| First Author | Benitez CM | Year | 2014 |
| Journal | PLoS Genet | Volume | 10 |
| Issue | 10 | Pages | e1004645 |
| PubMed ID | 25330008 | Mgi Jnum | J:232542 |
| Mgi Id | MGI:5779497 | Doi | 10.1371/journal.pgen.1004645 |
| Citation | Benitez CM, et al. (2014) An integrated cell purification and genomics strategy reveals multiple regulators of pancreas development. PLoS Genet 10(10):e1004645 |
| abstractText | The regulatory logic underlying global transcriptional programs controlling development of visceral organs like the pancreas remains undiscovered.
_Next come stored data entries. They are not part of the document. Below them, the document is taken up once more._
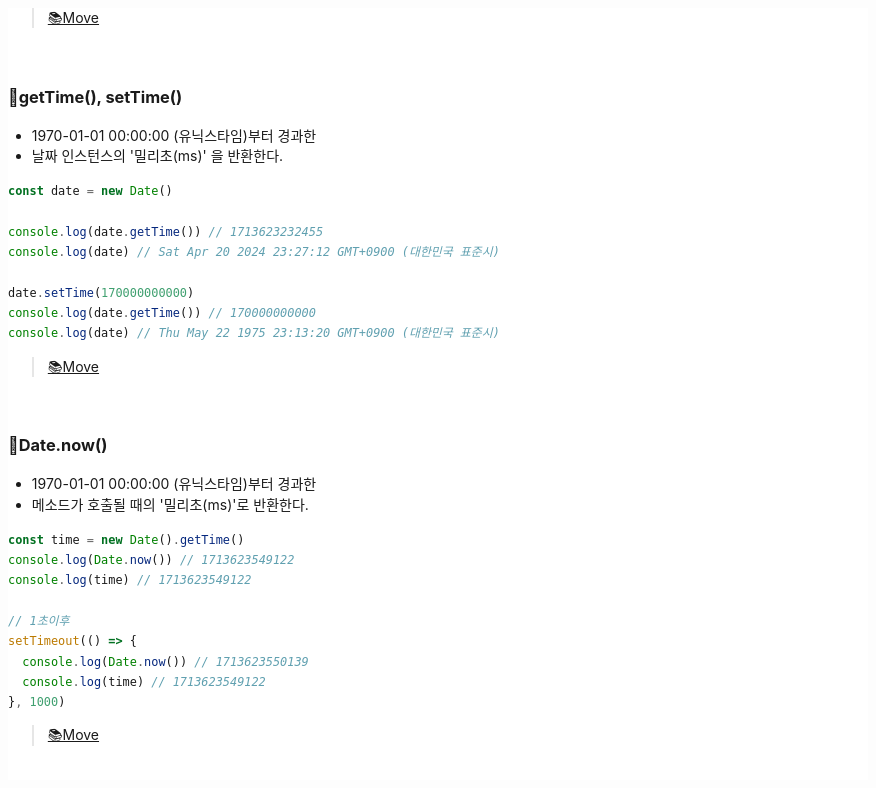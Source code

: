> [📚Move](<#📚카테고리-(Category)>)

 <br/>

### 📌getTime(), setTime()

- 1970-01-01 00:00:00 (유닉스타임)부터 경과한
- 날짜 인스턴스의 '밀리초(ms)' 을 반환한다.

```javascript
const date = new Date()

console.log(date.getTime()) // 1713623232455
console.log(date) // Sat Apr 20 2024 23:27:12 GMT+0900 (대한민국 표준시)

date.setTime(170000000000)
console.log(date.getTime()) // 170000000000
console.log(date) // Thu May 22 1975 23:13:20 GMT+0900 (대한민국 표준시)
```

> [📚Move](<#📚카테고리-(Category)>)

<br/>

### 📌Date.now()

- 1970-01-01 00:00:00 (유닉스타임)부터 경과한
- 메소드가 호출될 때의 '밀리초(ms)'로 반환한다.

```javascript
const time = new Date().getTime()
console.log(Date.now()) // 1713623549122
console.log(time) // 1713623549122

// 1초이후
setTimeout(() => {
  console.log(Date.now()) // 1713623550139
  console.log(time) // 1713623549122
}, 1000)
```

> [📚Move](<#📚카테고리-(Category)>)

 <br/>
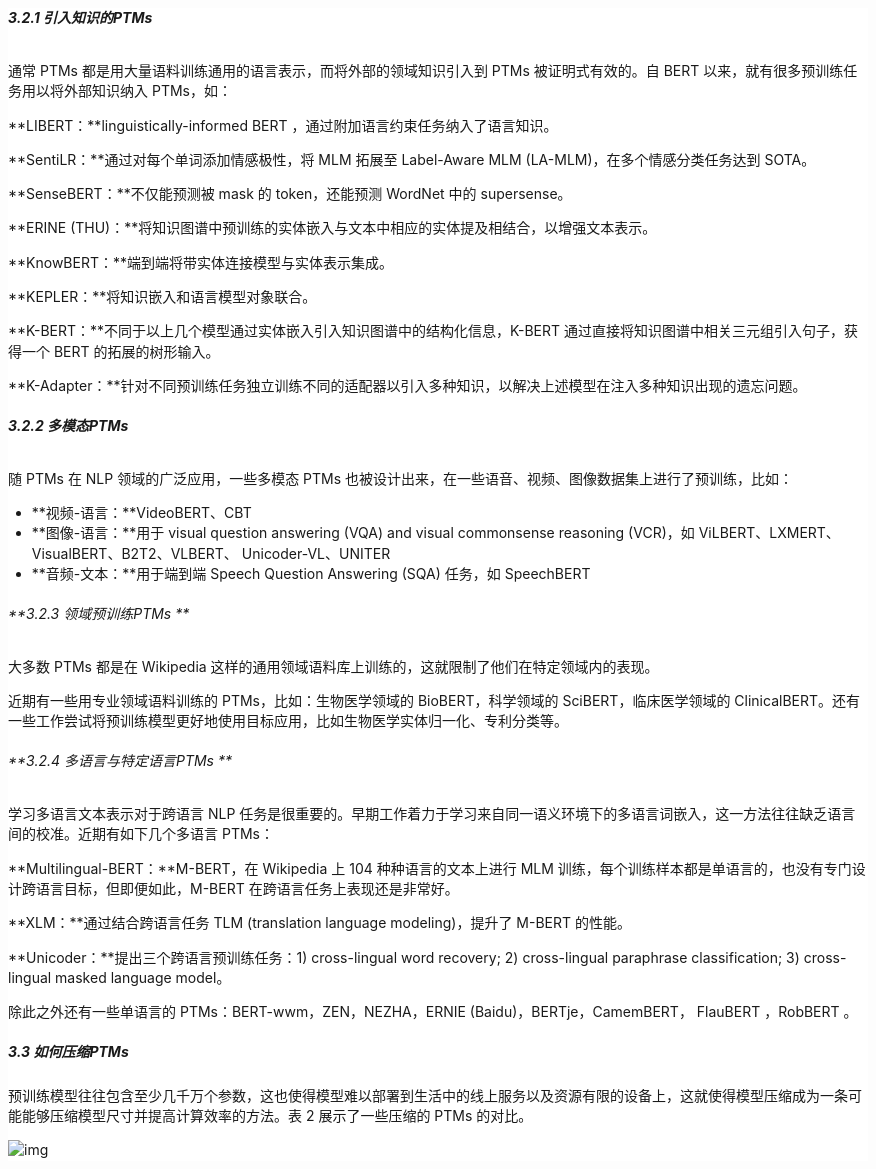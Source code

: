 ###### **3.2.1 引入知识的PTMs** 

通常 PTMs 都是用大量语料训练通用的语言表示，而将外部的领域知识引入到 PTMs 被证明式有效的。自 BERT 以来，就有很多预训练任务用以将外部知识纳入 PTMs，如：

**LIBERT：**linguistically-informed BERT ，通过附加语言约束任务纳入了语言知识。

**SentiLR：**通过对每个单词添加情感极性，将 MLM 拓展至 Label-Aware MLM (LA-MLM)，在多个情感分类任务达到 SOTA。

**SenseBERT：**不仅能预测被 mask 的 token，还能预测 WordNet 中的 supersense。

**ERINE (THU)：**将知识图谱中预训练的实体嵌入与文本中相应的实体提及相结合，以增强文本表示。

**KnowBERT：**端到端将带实体连接模型与实体表示集成。

**KEPLER：**将知识嵌入和语言模型对象联合。

**K-BERT：**不同于以上几个模型通过实体嵌入引入知识图谱中的结构化信息，K-BERT 通过直接将知识图谱中相关三元组引入句子，获得一个 BERT 的拓展的树形输入。

**K-Adapter：**针对不同预训练任务独立训练不同的适配器以引入多种知识，以解决上述模型在注入多种知识出现的遗忘问题。



###### **3.2.2 多模态PTMs**         

随 PTMs 在 NLP 领域的广泛应用，一些多模态 PTMs 也被设计出来，在一些语音、视频、图像数据集上进行了预训练，比如：

- **视频-语言：**VideoBERT、CBT
- **图像-语言：**用于 visual question answering (VQA) and visual commonsense reasoning (VCR)，如 ViLBERT、LXMERT、VisualBERT、B2T2、VLBERT、 Unicoder-VL、UNITER
- **音频-文本：**用于端到端 Speech Question Answering (SQA) 任务，如 SpeechBERT

####  

###### **3.2.3 领域预训练PTMs **             

大多数 PTMs 都是在 Wikipedia 这样的通用领域语料库上训练的，这就限制了他们在特定领域内的表现。

近期有一些用专业领域语料训练的 PTMs，比如：生物医学领域的 BioBERT，科学领域的 SciBERT，临床医学领域的 ClinicalBERT。还有一些工作尝试将预训练模型更好地使用目标应用，比如生物医学实体归一化、专利分类等。



###### **3.2.4 多语言与特定语言PTMs     **       

学习多语言文本表示对于跨语言 NLP 任务是很重要的。早期工作着力于学习来自同一语义环境下的多语言词嵌入，这一方法往往缺乏语言间的校准。近期有如下几个多语言 PTMs：

**Multilingual-BERT：**M-BERT，在 Wikipedia 上 104 种种语言的文本上进行 MLM 训练，每个训练样本都是单语言的，也没有专门设计跨语言目标，但即便如此，M-BERT 在跨语言任务上表现还是非常好。

**XLM：**通过结合跨语言任务 TLM (translation language modeling)，提升了 M-BERT 的性能。

**Unicoder：**提出三个跨语言预训练任务：1) cross-lingual word recovery; 2) cross-lingual paraphrase classification; 3) cross-lingual masked language model。

除此之外还有一些单语言的 PTMs：BERT-wwm，ZEN，NEZHA，ERNIE (Baidu)，BERTje，CamemBERT， FlauBERT ，RobBERT 。



##### **3.3 如何压缩PTMs**

预训练模型往往包含至少几千万个参数，这也使得模型难以部署到生活中的线上服务以及资源有限的设备上，这就使得模型压缩成为一条可能能够压缩模型尺寸并提高计算效率的方法。表 2 展示了一些压缩的 PTMs 的对比。

![img](https://i.loli.net/2020/10/28/6cBzpUQ3J7e1Xd2.png)
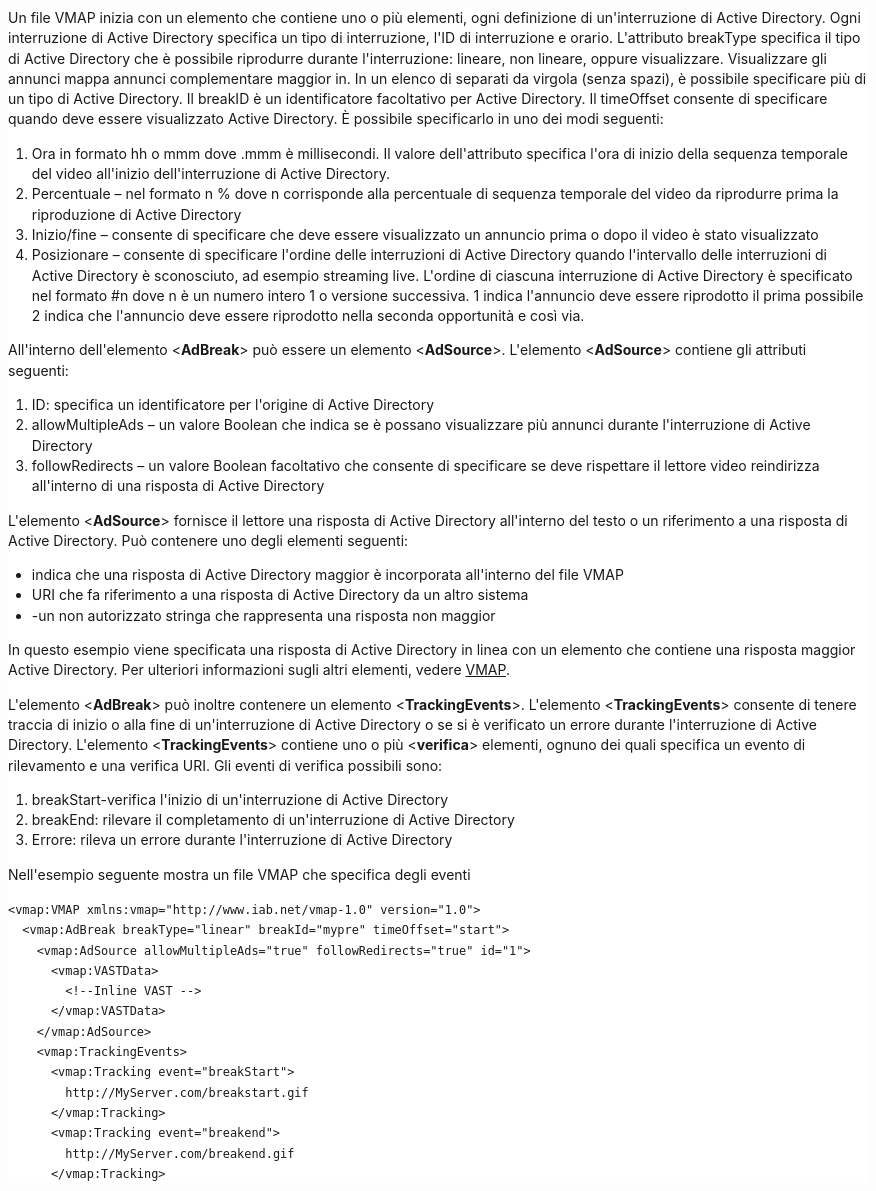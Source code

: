 Un file VMAP inizia con un <VMAP> elemento che contiene uno o più <AdBreak> elementi, ogni definizione di un'interruzione di Active Directory. Ogni interruzione di Active Directory specifica un tipo di interruzione, l'ID di interruzione e orario. L'attributo breakType specifica il tipo di Active Directory che è possibile riprodurre durante l'interruzione: lineare, non lineare, oppure visualizzare. Visualizzare gli annunci mappa annunci complementare maggior in. In un elenco di separati da virgola (senza spazi), è possibile specificare più di un tipo di Active Directory. Il breakID è un identificatore facoltativo per Active Directory. Il timeOffset consente di specificare quando deve essere visualizzato Active Directory. È possibile specificarlo in uno dei modi seguenti:

1. Ora in formato hh o mmm dove .mmm è millisecondi. Il valore dell'attributo specifica l'ora di inizio della sequenza temporale del video all'inizio dell'interruzione di Active Directory.
1. Percentuale – nel formato n % dove n corrisponde alla percentuale di sequenza temporale del video da riprodurre prima la riproduzione di Active Directory
1. Inizio/fine – consente di specificare che deve essere visualizzato un annuncio prima o dopo il video è stato visualizzato
1. Posizionare – consente di specificare l'ordine delle interruzioni di Active Directory quando l'intervallo delle interruzioni di Active Directory è sconosciuto, ad esempio streaming live. L'ordine di ciascuna interruzione di Active Directory è specificato nel formato #n dove n è un numero intero 1 o versione successiva. 1 indica l'annuncio deve essere riprodotto il prima possibile 2 indica che l'annuncio deve essere riprodotto nella seconda opportunità e così via.

All'interno dell'elemento <**AdBreak**> può essere un elemento <**AdSource**>. L'elemento <**AdSource**> contiene gli attributi seguenti:

1. ID: specifica un identificatore per l'origine di Active Directory
1. allowMultipleAds – un valore Boolean che indica se è possano visualizzare più annunci durante l'interruzione di Active Directory
1. followRedirects – un valore Boolean facoltativo che consente di specificare se deve rispettare il lettore video reindirizza all'interno di una risposta di Active Directory

L'elemento <**AdSource**> fornisce il lettore una risposta di Active Directory all'interno del testo o un riferimento a una risposta di Active Directory. Può contenere uno degli elementi seguenti:

- <VASTAdData>indica che una risposta di Active Directory maggior è incorporata all'interno del file VMAP
- <AdTagURI>URI che fa riferimento a una risposta di Active Directory da un altro sistema
- <CustomAdData>-un non autorizzato stringa che rappresenta una risposta non maggior

In questo esempio viene specificata una risposta di Active Directory in linea con un <VASTAdData> elemento che contiene una risposta maggior Active Directory. Per ulteriori informazioni sugli altri elementi, vedere [VMAP](http://www.iab.net/guidelines/508676/digitalvideo/vsuite/vmap).

L'elemento <**AdBreak**> può inoltre contenere un elemento <**TrackingEvents**>. L'elemento <**TrackingEvents**> consente di tenere traccia di inizio o alla fine di un'interruzione di Active Directory o se si è verificato un errore durante l'interruzione di Active Directory. L'elemento <**TrackingEvents**> contiene uno o più <**verifica**> elementi, ognuno dei quali specifica un evento di rilevamento e una verifica URI. Gli eventi di verifica possibili sono:

1. breakStart-verifica l'inizio di un'interruzione di Active Directory
1. breakEnd: rilevare il completamento di un'interruzione di Active Directory
1. Errore: rileva un errore durante l'interruzione di Active Directory

Nell'esempio seguente mostra un file VMAP che specifica degli eventi

    <vmap:VMAP xmlns:vmap="http://www.iab.net/vmap-1.0" version="1.0">
      <vmap:AdBreak breakType="linear" breakId="mypre" timeOffset="start">
        <vmap:AdSource allowMultipleAds="true" followRedirects="true" id="1">
          <vmap:VASTData>
            <!--Inline VAST -->
          </vmap:VASTData>
        </vmap:AdSource>
        <vmap:TrackingEvents>
          <vmap:Tracking event="breakStart">
            http://MyServer.com/breakstart.gif
          </vmap:Tracking>
          <vmap:Tracking event="breakend">
            http://MyServer.com/breakend.gif
          </vmap:Tracking>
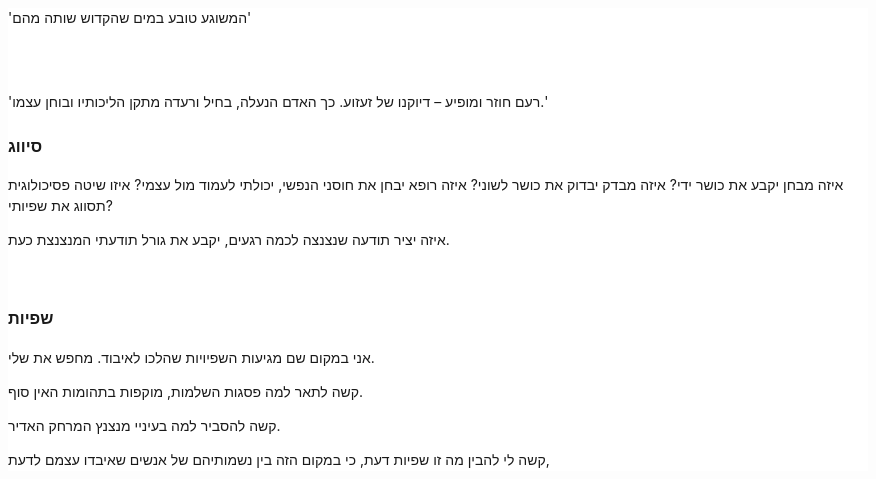 <Quote>
<p>'המשוגע טובע במים שהקדוש שותה מהם'</p>
</Quote>

</ChapterOpening>

## 

<Img :path="'mountain.jpg'"></Img>

<Quote>
<p>'רעם חוזר ומופיע –
דיוקנו של זעזוע.
כך האדם הנעלה, בחיל ורעדה
מתקן הליכותיו ובוחן עצמו.'</p>
<template #quoter>אי צ'ינג</template>
</Quote>

<Poem>

### סיווג

איזה מבחן יקבע את כושר ידי?
איזה מבדק יבדוק את כושר לשוני?
איזה רופא יבחן את חוסני הנפשי,
יכולתי לעמוד מול עצמי?
איזו שיטה פסיכולוגית תסווג את שפיותי?

איזה יציר תודעה
שנצנצה לכמה רגעים,
יקבע את גורל תודעתי
המנצנצת כעת.

</Poem>

<Img :path="'classification.jpg'"></Img>

<Poem>

### שפיות

אני במקום
שם מגיעות השפיויות
שהלכו לאיבוד.
מחפש את שלי.

קשה לתאר
למה פסגות השלמות,
מוקפות בתהומות האין סוף.

קשה להסביר
למה בעיניי מנצנץ המרחק האדיר.

קשה לי להבין
מה זו שפיות דעת,
כי במקום הזה
בין נשמותיהם של אנשים
שאיבדו עצמם לדעת,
Here, we profiled gene expression in 12 purified populations of fetal and adult pancreatic epithelial cells representing crucial progenitor cell subsets, and their endocrine or exocrine progeny. Using probabilistic models to decode the general programs organizing gene expression, we identified co-expressed gene sets in cell subsets that revealed patterns and processes governing progenitor cell development, lineage specification, and endocrine cell maturation. Purification of Neurog3 mutant cells and module network analysis linked established regulators such as Neurog3 to unrecognized gene targets and roles in pancreas development. Iterative module network analysis nominated and prioritized transcriptional regulators, including diabetes risk genes. Functional validation of a subset of candidate regulators with corresponding mutant mice revealed that the transcription factors Etv1, Prdm16, Runx1t1 and Bcl11a are essential for pancreas development. Our integrated approach provides a unique framework for identifying regulatory genes and functional gene sets underlying pancreas development and associated diseases such as diabetes mellitus. |